[REQUIRED ACTION] Output every entry exactly, from the first line to the last.

Source texts of formatted documents
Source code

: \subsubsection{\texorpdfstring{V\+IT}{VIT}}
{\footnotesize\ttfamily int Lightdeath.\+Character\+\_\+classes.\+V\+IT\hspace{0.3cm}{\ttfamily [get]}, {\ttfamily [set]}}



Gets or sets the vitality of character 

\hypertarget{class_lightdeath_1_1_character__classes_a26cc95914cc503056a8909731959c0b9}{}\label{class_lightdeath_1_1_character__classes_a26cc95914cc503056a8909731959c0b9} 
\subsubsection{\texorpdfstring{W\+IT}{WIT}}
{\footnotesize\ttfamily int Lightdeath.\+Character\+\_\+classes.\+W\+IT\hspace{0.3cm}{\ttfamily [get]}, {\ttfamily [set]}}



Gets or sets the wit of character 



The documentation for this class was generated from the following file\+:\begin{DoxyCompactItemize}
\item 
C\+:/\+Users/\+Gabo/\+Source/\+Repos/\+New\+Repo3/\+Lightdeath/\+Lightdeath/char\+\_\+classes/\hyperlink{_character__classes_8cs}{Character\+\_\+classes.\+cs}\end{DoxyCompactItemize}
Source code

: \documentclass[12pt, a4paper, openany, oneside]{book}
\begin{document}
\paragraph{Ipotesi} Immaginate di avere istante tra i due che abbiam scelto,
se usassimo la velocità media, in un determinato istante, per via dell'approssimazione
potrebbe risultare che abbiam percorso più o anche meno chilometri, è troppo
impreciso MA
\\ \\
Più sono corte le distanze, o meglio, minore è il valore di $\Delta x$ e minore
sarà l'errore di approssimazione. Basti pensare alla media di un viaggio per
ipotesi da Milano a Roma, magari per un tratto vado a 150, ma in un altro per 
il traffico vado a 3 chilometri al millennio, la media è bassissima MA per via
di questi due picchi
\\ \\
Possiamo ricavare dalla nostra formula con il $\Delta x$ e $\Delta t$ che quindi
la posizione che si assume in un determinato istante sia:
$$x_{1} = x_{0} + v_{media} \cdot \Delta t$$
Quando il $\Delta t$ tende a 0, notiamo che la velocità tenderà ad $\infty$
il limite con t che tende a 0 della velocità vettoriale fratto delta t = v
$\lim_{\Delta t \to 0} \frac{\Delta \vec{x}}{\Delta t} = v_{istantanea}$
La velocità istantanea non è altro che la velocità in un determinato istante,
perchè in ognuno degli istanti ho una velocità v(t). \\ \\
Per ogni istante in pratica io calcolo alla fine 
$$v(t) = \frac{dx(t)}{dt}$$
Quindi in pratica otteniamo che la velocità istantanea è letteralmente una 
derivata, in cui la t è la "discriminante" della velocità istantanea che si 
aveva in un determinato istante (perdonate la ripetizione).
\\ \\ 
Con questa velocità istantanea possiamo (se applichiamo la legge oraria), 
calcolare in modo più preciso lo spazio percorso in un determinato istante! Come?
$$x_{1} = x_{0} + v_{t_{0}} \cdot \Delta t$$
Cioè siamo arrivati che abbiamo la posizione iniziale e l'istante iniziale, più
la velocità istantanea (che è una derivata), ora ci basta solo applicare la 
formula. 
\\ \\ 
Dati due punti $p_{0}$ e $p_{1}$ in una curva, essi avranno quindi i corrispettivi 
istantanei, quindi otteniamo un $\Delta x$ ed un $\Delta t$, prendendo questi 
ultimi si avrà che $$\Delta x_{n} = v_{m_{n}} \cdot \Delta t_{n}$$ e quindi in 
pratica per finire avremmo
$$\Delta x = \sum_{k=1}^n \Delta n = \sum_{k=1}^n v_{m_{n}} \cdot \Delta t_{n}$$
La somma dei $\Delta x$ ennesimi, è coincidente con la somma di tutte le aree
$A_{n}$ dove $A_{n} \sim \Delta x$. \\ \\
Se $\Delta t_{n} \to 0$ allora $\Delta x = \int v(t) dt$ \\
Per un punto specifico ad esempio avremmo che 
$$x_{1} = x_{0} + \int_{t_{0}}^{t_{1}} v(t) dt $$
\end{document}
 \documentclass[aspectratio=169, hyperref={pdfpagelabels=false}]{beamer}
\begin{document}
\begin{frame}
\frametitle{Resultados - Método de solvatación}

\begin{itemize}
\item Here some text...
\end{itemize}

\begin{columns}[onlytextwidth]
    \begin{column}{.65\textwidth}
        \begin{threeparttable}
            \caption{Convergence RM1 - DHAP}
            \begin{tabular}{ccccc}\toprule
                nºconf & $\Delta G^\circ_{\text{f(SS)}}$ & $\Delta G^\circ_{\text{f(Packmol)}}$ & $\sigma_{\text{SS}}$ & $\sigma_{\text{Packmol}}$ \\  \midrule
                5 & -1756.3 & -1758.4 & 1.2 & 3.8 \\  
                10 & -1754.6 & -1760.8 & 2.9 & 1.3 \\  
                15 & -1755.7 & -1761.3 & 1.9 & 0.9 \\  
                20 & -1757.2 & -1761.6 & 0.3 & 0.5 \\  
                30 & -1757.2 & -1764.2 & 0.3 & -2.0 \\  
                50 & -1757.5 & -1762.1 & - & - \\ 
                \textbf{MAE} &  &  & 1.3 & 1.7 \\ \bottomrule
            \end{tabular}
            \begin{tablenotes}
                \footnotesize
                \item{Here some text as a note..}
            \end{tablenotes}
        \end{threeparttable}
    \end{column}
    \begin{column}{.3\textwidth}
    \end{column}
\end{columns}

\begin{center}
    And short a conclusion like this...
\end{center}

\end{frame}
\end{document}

[ANSWER SECTION]
Source code

: \subsubsection{\texorpdfstring{V\+IT}{VIT}}
{\footnotesize\ttfamily int Lightdeath.\+Character\+\_\+classes.\+V\+IT\hspace{0.3cm}{\ttfamily [get]}, {\ttfamily [set]}}



Gets or sets the vitality of character 

\hypertarget{class_lightdeath_1_1_character__classes_a26cc95914cc503056a8909731959c0b9}{}\label{class_lightdeath_1_1_character__classes_a26cc95914cc503056a8909731959c0b9} 
\subsubsection{\texorpdfstring{W\+IT}{WIT}}
{\footnotesize\ttfamily int Lightdeath.\+Character\+\_\+classes.\+W\+IT\hspace{0.3cm}{\ttfamily [get]}, {\ttfamily [set]}}



Gets or sets the wit of character 



The documentation for this class was generated from the following file\+:\begin{DoxyCompactItemize}
\item 
C\+:/\+Users/\+Gabo/\+Source/\+Repos/\+New\+Repo3/\+Lightdeath/\+Lightdeath/char\+\_\+classes/\hyperlink{_character__classes_8cs}{Character\+\_\+classes.\+cs}\end{DoxyCompactItemize}
Source code

: \documentclass[12pt, a4paper, openany, oneside]{book}
\begin{document}
\paragraph{Ipotesi} Immaginate di avere istante tra i due che abbiam scelto,
se usassimo la velocità media, in un determinato istante, per via dell'approssimazione
potrebbe risultare che abbiam percorso più o anche meno chilometri, è troppo
impreciso MA
\\ \\
Più sono corte le distanze, o meglio, minore è il valore di $\Delta x$ e minore
sarà l'errore di approssimazione. Basti pensare alla media di un viaggio per
ipotesi da Milano a Roma, magari per un tratto vado a 150, ma in un altro per 
il traffico vado a 3 chilometri al millennio, la media è bassissima MA per via
di questi due picchi
\\ \\
Possiamo ricavare dalla nostra formula con il $\Delta x$ e $\Delta t$ che quindi
la posizione che si assume in un determinato istante sia:
$$x_{1} = x_{0} + v_{media} \cdot \Delta t$$
Quando il $\Delta t$ tende a 0, notiamo che la velocità tenderà ad $\infty$
il limite con t che tende a 0 della velocità vettoriale fratto delta t = v
$\lim_{\Delta t \to 0} \frac{\Delta \vec{x}}{\Delta t} = v_{istantanea}$
La velocità istantanea non è altro che la velocità in un determinato istante,
perchè in ognuno degli istanti ho una velocità v(t). \\ \\
Per ogni istante in pratica io calcolo alla fine 
$$v(t) = \frac{dx(t)}{dt}$$
Quindi in pratica otteniamo che la velocità istantanea è letteralmente una 
derivata, in cui la t è la "discriminante" della velocità istantanea che si 
aveva in un determinato istante (perdonate la ripetizione).
\\ \\ 
Con questa velocità istantanea possiamo (se applichiamo la legge oraria), 
calcolare in modo più preciso lo spazio percorso in un determinato istante! Come?
$$x_{1} = x_{0} + v_{t_{0}} \cdot \Delta t$$
Cioè siamo arrivati che abbiamo la posizione iniziale e l'istante iniziale, più
la velocità istantanea (che è una derivata), ora ci basta solo applicare la 
formula. 
\\ \\ 
Dati due punti $p_{0}$ e $p_{1}$ in una curva, essi avranno quindi i corrispettivi 
istantanei, quindi otteniamo un $\Delta x$ ed un $\Delta t$, prendendo questi 
ultimi si avrà che $$\Delta x_{n} = v_{m_{n}} \cdot \Delta t_{n}$$ e quindi in 
pratica per finire avremmo
$$\Delta x = \sum_{k=1}^n \Delta n = \sum_{k=1}^n v_{m_{n}} \cdot \Delta t_{n}$$
La somma dei $\Delta x$ ennesimi, è coincidente con la somma di tutte le aree
$A_{n}$ dove $A_{n} \sim \Delta x$. \\ \\
Se $\Delta t_{n} \to 0$ allora $\Delta x = \int v(t) dt$ \\
Per un punto specifico ad esempio avremmo che 
$$x_{1} = x_{0} + \int_{t_{0}}^{t_{1}} v(t) dt $$
\end{document}
 \documentclass[aspectratio=169, hyperref={pdfpagelabels=false}]{beamer}
\begin{document}
\begin{frame}
\frametitle{Resultados - Método de solvatación}

\begin{itemize}
\item Here some text...
\end{itemize}

\begin{columns}[onlytextwidth]
    \begin{column}{.65\textwidth}
        \begin{threeparttable}
            \caption{Convergence RM1 - DHAP}
            \begin{tabular}{ccccc}\toprule
                nºconf & $\Delta G^\circ_{\text{f(SS)}}$ & $\Delta G^\circ_{\text{f(Packmol)}}$ & $\sigma_{\text{SS}}$ & $\sigma_{\text{Packmol}}$ \\  \midrule
                5 & -1756.3 & -1758.4 & 1.2 & 3.8 \\  
                10 & -1754.6 & -1760.8 & 2.9 & 1.3 \\  
                15 & -1755.7 & -1761.3 & 1.9 & 0.9 \\  
                20 & -1757.2 & -1761.6 & 0.3 & 0.5 \\  
                30 & -1757.2 & -1764.2 & 0.3 & -2.0 \\  
                50 & -1757.5 & -1762.1 & - & - \\ 
                \textbf{MAE} &  &  & 1.3 & 1.7 \\ \bottomrule
            \end{tabular}
            \begin{tablenotes}
                \footnotesize
                \item{Here some text as a note..}
            \end{tablenotes}
        \end{threeparttable}
    \end{column}
    \begin{column}{.3\textwidth}
    \end{column}
\end{columns}

\begin{center}
    And short a conclusion like this...
\end{center}

\end{frame}
\end{document}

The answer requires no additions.